* _WHAT YOU WILL DO_
The only acceptable output is every entry, printed exactly.

======

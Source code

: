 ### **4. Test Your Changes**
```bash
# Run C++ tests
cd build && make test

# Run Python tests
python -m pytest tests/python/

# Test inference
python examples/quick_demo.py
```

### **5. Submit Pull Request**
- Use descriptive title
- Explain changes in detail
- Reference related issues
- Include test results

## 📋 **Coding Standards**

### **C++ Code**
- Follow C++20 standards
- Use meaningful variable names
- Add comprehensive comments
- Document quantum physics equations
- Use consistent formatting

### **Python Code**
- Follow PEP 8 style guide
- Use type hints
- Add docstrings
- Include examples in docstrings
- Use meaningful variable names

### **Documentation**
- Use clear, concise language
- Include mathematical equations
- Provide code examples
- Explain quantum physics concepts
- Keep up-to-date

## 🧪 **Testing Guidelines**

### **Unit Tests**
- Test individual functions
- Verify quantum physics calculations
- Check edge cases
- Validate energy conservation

======

* _ANSWER_
Source code

: ### **4. Test Your Changes**
```bash
# Run C++ tests
cd build && make test

# Run Python tests
python -m pytest tests/python/

# Test inference
python examples/quick_demo.py
```

### **5. Submit Pull Request**
- Use descriptive title
- Explain changes in detail
- Reference related issues
- Include test results

## 📋 **Coding Standards**

### **C++ Code**
- Follow C++20 standards
- Use meaningful variable names
- Add comprehensive comments
- Document quantum physics equations
- Use consistent formatting

### **Python Code**
- Follow PEP 8 style guide
- Use type hints
- Add docstrings
- Include examples in docstrings
- Use meaningful variable names

### **Documentation**
- Use clear, concise language
- Include mathematical equations
- Provide code examples
- Explain quantum physics concepts
- Keep up-to-date

## 🧪 **Testing Guidelines**

### **Unit Tests**
- Test individual functions
- Verify quantum physics calculations
- Check edge cases
- Validate energy conservation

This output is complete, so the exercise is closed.